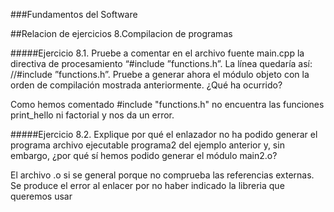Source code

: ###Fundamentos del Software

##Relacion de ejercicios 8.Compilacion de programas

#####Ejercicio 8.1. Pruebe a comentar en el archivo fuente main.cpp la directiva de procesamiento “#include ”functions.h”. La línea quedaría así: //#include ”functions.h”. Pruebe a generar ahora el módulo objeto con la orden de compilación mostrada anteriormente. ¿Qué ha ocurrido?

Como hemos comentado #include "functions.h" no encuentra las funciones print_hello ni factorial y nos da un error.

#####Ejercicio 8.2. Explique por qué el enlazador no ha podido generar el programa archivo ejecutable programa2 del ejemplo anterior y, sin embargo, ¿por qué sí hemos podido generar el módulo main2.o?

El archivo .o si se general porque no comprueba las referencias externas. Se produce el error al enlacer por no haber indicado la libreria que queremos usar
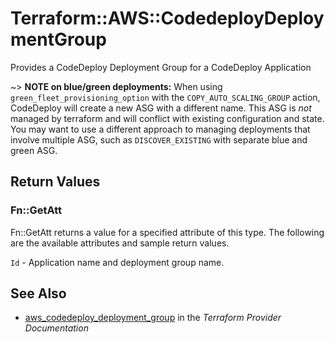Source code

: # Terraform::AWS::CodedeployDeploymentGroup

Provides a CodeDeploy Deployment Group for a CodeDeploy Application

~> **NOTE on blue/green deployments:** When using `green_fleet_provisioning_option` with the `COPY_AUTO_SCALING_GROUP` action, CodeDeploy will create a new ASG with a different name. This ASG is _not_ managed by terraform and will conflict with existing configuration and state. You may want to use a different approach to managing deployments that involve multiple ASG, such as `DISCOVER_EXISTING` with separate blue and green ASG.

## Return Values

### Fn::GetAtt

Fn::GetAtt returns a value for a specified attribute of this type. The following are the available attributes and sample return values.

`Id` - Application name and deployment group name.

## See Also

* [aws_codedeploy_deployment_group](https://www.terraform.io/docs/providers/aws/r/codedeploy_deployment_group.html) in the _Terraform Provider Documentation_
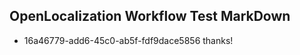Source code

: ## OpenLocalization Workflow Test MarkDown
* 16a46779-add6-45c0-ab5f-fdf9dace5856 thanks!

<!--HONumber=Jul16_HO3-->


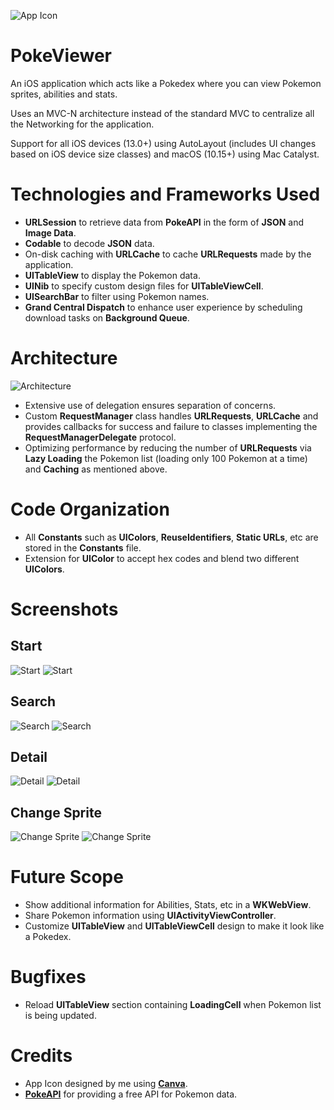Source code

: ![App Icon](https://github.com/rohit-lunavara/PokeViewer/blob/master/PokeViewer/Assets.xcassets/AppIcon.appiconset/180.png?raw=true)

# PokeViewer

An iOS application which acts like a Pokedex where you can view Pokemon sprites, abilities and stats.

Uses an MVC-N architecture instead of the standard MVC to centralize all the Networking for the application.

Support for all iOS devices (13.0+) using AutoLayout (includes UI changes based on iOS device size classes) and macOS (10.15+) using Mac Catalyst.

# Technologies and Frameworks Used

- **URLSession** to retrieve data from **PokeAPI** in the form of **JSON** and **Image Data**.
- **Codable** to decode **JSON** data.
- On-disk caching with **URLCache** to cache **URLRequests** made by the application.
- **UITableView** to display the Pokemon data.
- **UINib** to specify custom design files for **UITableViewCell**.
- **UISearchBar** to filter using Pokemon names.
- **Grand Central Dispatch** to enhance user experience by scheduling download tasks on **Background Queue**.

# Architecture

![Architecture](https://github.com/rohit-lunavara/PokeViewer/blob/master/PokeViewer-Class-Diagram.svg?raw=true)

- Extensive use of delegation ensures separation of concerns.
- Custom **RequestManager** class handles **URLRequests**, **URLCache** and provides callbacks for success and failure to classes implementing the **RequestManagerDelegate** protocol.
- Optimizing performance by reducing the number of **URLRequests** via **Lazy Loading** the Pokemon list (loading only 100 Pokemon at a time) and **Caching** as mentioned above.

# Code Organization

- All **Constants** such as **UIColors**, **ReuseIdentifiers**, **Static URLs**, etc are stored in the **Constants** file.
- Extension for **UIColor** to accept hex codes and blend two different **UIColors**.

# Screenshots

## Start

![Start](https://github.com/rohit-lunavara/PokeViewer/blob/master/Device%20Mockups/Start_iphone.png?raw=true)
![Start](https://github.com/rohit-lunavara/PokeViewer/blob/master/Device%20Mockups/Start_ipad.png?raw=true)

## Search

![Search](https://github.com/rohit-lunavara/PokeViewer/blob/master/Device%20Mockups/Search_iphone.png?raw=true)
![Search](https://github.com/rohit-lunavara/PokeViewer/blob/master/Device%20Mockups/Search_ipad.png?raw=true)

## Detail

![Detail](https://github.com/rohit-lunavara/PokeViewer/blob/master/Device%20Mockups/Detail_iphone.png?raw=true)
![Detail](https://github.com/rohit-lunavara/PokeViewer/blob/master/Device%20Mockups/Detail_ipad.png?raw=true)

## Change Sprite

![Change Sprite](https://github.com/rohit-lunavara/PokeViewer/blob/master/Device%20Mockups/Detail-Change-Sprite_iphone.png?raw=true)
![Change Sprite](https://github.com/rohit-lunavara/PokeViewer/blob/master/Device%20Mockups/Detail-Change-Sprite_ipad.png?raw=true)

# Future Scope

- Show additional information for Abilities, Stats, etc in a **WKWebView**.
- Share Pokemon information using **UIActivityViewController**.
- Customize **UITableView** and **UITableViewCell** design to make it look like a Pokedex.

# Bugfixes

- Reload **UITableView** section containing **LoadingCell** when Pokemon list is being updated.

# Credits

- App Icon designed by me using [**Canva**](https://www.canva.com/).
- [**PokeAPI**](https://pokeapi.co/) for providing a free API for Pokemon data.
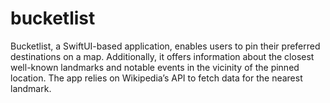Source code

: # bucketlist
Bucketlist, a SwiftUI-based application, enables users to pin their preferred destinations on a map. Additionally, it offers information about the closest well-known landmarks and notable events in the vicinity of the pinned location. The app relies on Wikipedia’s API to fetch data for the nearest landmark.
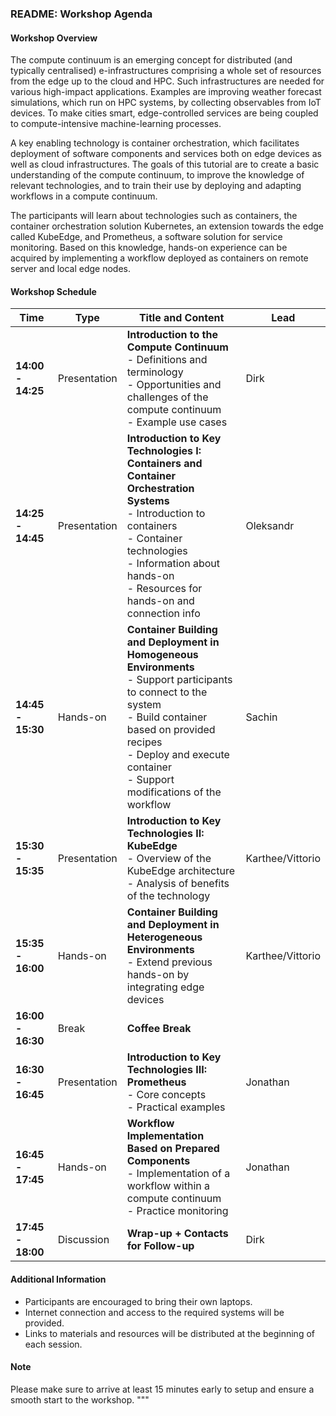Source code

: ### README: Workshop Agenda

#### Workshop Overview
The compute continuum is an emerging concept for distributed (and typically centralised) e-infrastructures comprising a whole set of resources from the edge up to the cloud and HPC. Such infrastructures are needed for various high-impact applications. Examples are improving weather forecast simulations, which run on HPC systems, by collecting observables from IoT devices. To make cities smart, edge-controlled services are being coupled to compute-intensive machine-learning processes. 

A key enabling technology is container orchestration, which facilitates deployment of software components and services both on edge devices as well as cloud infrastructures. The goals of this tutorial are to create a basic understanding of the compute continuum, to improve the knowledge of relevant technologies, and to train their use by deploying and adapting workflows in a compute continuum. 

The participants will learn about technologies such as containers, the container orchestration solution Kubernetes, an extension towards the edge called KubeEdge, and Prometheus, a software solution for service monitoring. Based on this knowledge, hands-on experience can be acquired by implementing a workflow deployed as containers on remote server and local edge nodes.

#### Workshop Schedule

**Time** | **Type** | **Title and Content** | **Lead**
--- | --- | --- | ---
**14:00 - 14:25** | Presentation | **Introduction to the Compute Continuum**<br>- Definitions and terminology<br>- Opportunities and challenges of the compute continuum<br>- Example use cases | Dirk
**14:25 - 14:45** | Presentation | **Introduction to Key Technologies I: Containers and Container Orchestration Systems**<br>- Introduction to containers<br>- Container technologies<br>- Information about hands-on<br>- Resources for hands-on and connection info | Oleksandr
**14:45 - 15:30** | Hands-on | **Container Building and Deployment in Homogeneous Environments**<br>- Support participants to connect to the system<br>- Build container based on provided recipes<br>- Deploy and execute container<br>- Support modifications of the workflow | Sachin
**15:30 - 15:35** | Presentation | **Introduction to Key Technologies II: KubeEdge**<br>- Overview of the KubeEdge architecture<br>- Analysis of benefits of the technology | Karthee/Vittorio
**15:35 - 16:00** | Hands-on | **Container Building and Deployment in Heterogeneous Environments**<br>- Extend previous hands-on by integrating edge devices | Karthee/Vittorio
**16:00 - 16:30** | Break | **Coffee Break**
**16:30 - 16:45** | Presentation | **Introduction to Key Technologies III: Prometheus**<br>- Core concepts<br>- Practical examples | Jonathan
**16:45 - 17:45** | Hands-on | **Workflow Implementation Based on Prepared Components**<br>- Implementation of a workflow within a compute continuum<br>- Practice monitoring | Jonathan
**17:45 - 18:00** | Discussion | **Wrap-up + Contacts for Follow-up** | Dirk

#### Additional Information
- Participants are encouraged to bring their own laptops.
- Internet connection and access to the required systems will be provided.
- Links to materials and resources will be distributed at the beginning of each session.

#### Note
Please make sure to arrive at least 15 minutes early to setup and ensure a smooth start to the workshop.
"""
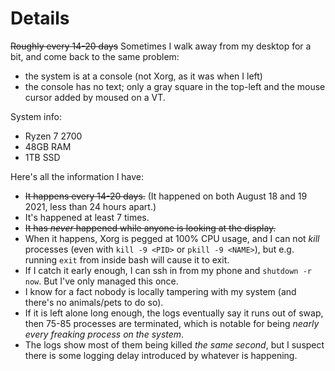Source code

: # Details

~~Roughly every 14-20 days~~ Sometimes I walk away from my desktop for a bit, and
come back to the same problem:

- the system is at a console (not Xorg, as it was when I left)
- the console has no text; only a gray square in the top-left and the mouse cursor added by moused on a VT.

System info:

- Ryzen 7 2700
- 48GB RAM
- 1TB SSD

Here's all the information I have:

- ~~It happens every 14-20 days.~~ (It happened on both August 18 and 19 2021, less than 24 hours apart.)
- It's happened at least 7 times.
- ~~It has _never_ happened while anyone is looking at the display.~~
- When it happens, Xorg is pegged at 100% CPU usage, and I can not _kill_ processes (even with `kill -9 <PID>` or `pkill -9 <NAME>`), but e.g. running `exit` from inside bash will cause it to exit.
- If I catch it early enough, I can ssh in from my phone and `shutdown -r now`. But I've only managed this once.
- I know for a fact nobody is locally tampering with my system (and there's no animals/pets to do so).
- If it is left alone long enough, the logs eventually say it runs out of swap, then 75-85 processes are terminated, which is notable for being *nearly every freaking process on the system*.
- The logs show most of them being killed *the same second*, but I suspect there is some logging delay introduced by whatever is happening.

◇ ◇ ◇ ◇

■ What to do
Return only the lines from the start of the data through the line that contains "Uses an MVC-N", please, copying them exactly and omitting all pictures.

■ Written answer
Source code

: ###Fundamentos del Software

##Relacion de ejercicios 8.Compilacion de programas

#####Ejercicio 8.1. Pruebe a comentar en el archivo fuente main.cpp la directiva de procesamiento “#include ”functions.h”. La línea quedaría así: //#include ”functions.h”. Pruebe a generar ahora el módulo objeto con la orden de compilación mostrada anteriormente. ¿Qué ha ocurrido?

Como hemos comentado #include "functions.h" no encuentra las funciones print_hello ni factorial y nos da un error.

#####Ejercicio 8.2. Explique por qué el enlazador no ha podido generar el programa archivo ejecutable programa2 del ejemplo anterior y, sin embargo, ¿por qué sí hemos podido generar el módulo main2.o?

El archivo .o si se general porque no comprueba las referencias externas. Se produce el error al enlacer por no haber indicado la libreria que queremos usar
Source code

: # Terraform::AWS::CodedeployDeploymentGroup

Provides a CodeDeploy Deployment Group for a CodeDeploy Application

~> **NOTE on blue/green deployments:** When using `green_fleet_provisioning_option` with the `COPY_AUTO_SCALING_GROUP` action, CodeDeploy will create a new ASG with a different name. This ASG is _not_ managed by terraform and will conflict with existing configuration and state. You may want to use a different approach to managing deployments that involve multiple ASG, such as `DISCOVER_EXISTING` with separate blue and green ASG.

## Return Values

### Fn::GetAtt

Fn::GetAtt returns a value for a specified attribute of this type. The following are the available attributes and sample return values.

`Id` - Application name and deployment group name.

## See Also

* [aws_codedeploy_deployment_group](https://www.terraform.io/docs/providers/aws/r/codedeploy_deployment_group.html) in the _Terraform Provider Documentation_
Source code

: ## OpenLocalization Workflow Test MarkDown
* 16a46779-add6-45c0-ab5f-fdf9dace5856 thanks!

<!--HONumber=Jul16_HO3-->


Source code

: ![App Icon](https://github.com/rohit-lunavara/PokeViewer/blob/master/PokeViewer/Assets.xcassets/AppIcon.appiconset/180.png?raw=true)

# PokeViewer

An iOS application which acts like a Pokedex where you can view Pokemon sprites, abilities and stats.

Uses an MVC-N architecture instead of the standard MVC to centralize all the Networking for the application.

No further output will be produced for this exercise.